Brooklyn Lawsuit Asks if Law Protects Graffiti Painted Illegally in a Park
NEW YORK — When it comes to casework, the U.S. District Court for the Eastern District of New York has always attracted matters in a handful of specific legal subjects. It has traditionally been — and largely still remains — the government’s court of choice for going after mobsters. More recently, it has hosted numerous terrorism cases, prosecuting more defendants from ISIS than any other district in the country.Posted — Updated
NEW YORK — When it comes to casework, the U.S. District Court for the Eastern District of New York has always attracted matters in a handful of specific legal subjects. It has traditionally been — and largely still remains — the government’s court of choice for going after mobsters. More recently, it has hosted numerous terrorism cases, prosecuting more defendants from ISIS than any other district in the country.
But in the past few months, the Brooklyn-based court seems to have developed a new and unusual expertise. It has become something of a hotbed for graffiti litigation.
In November, for example, jurors at a landmark trial in the gleaming building on Cadman Plaza East decided that graffiti was of sufficient stature to be legally protected, resulting last month in a whopping $6.7 million judgment for several artists who once displayed their work at the now-shuttered 5Pointz complex in Long Island City, Queens.
Just last week, another graffiti case landed in the courthouse.
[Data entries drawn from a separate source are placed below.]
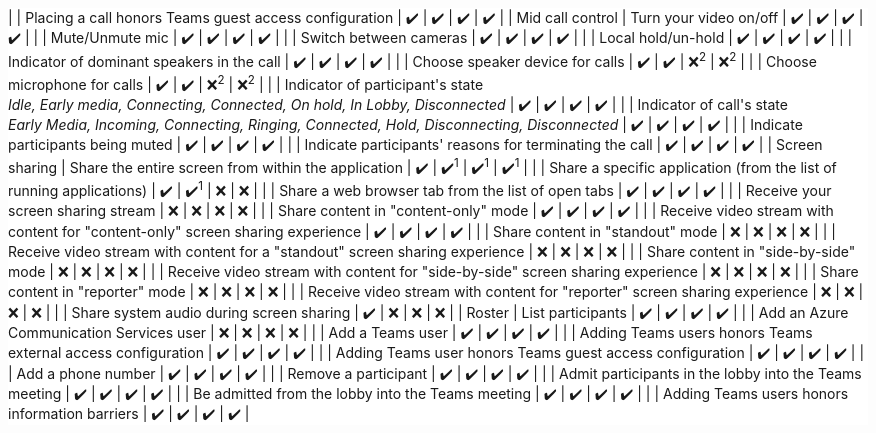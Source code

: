 |                   | Placing a call honors Teams guest access configuration                                                              |   ✔️      | ✔️ | ✔️ | ✔️ |
| Mid call control  | Turn your video on/off                                                                                              | ✔️        | ✔️ | ✔️ | ✔️ |
|                   | Mute/Unmute mic                                                                                                     | ✔️        | ✔️ | ✔️ | ✔️ |
|                   | Switch between cameras                                                                                              | ✔️        | ✔️ | ✔️ | ✔️ |
|                   | Local hold/un-hold                                                                                                  | ✔️        | ✔️ | ✔️ | ✔️ |
|                   | Indicator of dominant speakers in the call                                                                          | ✔️        | ✔️ | ✔️ | ✔️ |
|                   | Choose speaker device for calls                                                                                     | ✔️        | ✔️ | ❌<sup>2</sup> | ❌<sup>2</sup> |
|                   | Choose microphone for calls                                                                                         | ✔️        | ✔️ | ❌<sup>2</sup> | ❌<sup>2</sup> |
|                   | Indicator of participant's state<br/>*Idle, Early media, Connecting, Connected, On hold, In Lobby, Disconnected*    | ✔️        | ✔️ | ✔️ | ✔️ |
|                   | Indicator of call's state <br/>*Early Media, Incoming, Connecting, Ringing, Connected, Hold, Disconnecting, Disconnected* | ✔️        | ✔️ | ✔️ | ✔️ |
|                   | Indicate participants being muted                                                                                   | ✔️        | ✔️ | ✔️ | ✔️ |
|                   | Indicate participants' reasons for terminating the call                                                             | ✔️        | ✔️ | ✔️ | ✔️ |
| Screen sharing    | Share the entire screen from within the application                                                                 | ✔️        | ✔️<sup>1</sup>  | ✔️<sup>1</sup> | ✔️<sup>1</sup> |
|                   | Share a specific application (from the list of running applications)                                                | ✔️        | ✔️<sup>1</sup> | ❌ | ❌ |
|                   | Share a web browser tab from the list of open tabs                                                                  | ✔️        | ✔️ | ✔️ | ✔️ |
|                   | Receive your screen sharing stream                                                                                  | ❌        | ❌ | ❌ | ❌ |
|                   | Share content in "content-only" mode                                                                                | ✔️        | ✔️ | ✔️ | ✔️ |
|                   | Receive video stream with content for "content-only" screen sharing experience                                      | ✔️        | ✔️ | ✔️ | ✔️ |
|                   | Share content in "standout" mode                                                                                    | ❌        | ❌ | ❌ | ❌ |
|                   | Receive video stream with content for a "standout" screen sharing experience                                        | ❌        | ❌ | ❌ | ❌ |
|                   | Share content in "side-by-side" mode                                                                                | ❌        | ❌ | ❌ | ❌ |
|                   | Receive video stream with content for "side-by-side" screen sharing experience                                      | ❌        | ❌ | ❌ | ❌ |
|                   | Share content in "reporter" mode                                                                                    | ❌        | ❌ | ❌ | ❌ |
|                   | Receive video stream with content for "reporter" screen sharing experience                                          | ❌        | ❌ | ❌ | ❌ |
|                   | Share system audio during screen sharing                                                                            | ✔️        | ❌ | ❌ | ❌ |
| Roster            | List participants                                                                                                   | ✔️        | ✔️ | ✔️ | ✔️ |
|                   | Add an Azure Communication Services user                                                                             | ❌        | ❌ | ❌ | ❌ |
|                   | Add a Teams user                                                                                                    | ✔️        | ✔️ | ✔️ | ✔️ |
|                   | Adding Teams users honors Teams external access configuration                                                        |   ✔️      | ✔️ | ✔️ | ✔️ |
|                   | Adding Teams user honors Teams guest access configuration                                                           |   ✔️      | ✔️ | ✔️ | ✔️ |
|                   | Add a phone number                                                                                                  | ✔️        | ✔️ | ✔️ | ✔️ |
|                   | Remove a participant                                                                                                | ✔️        | ✔️ | ✔️ | ✔️ |
|                   | Admit participants in the lobby into the Teams meeting                                                             |   ✔️      | ✔️ | ✔️ | ✔️ |
|                   | Be admitted from the lobby into the Teams meeting                                                                   |   ✔️      | ✔️ | ✔️ | ✔️ |
|                   | Adding Teams users honors information barriers                                                                       |   ✔️      | ✔️ | ✔️ | ✔️ |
This one, while similar in tone, will explore a different question: Does a mural painted illegally in a public park in Williamsburg deserve the safeguards of federal copyright law?
The latest dispute began this fall when the clothing company H&M was looking for a place to hold a fashion shoot and found what seemed like a perfectly gritty — but not actually dangerous — location: a graffitied handball court in the William Sheridan Playground in the heart of one of Brooklyn’s hipster meccas.
On Halloween, a production firm that H&M had hired wrote a letter to the city’s parks department asking if it needed to pay royalties to use the graffiti in an advertising video. That same day, a department official wrote back, saying that the city had not sanctioned the mural (“This graffiti should NOT have been on the handball wall”) and admitting she had no idea who painted it.
Taking this as tacit permission, H&M shot footage of a model in its new line of apparel using the graffiti as a backdrop. And this being the internet age, the artist, Jason Williams, saw it within months.
In early January, Williams, who lives in California and uses the tagging name Revok, had his lawyer, Jeff Gluck, send H&M a cease-and-desist letter. The letter claimed that the company had availed itself of Williams’ work without approval and threatened legal action in the absence of “an amicable settlement.”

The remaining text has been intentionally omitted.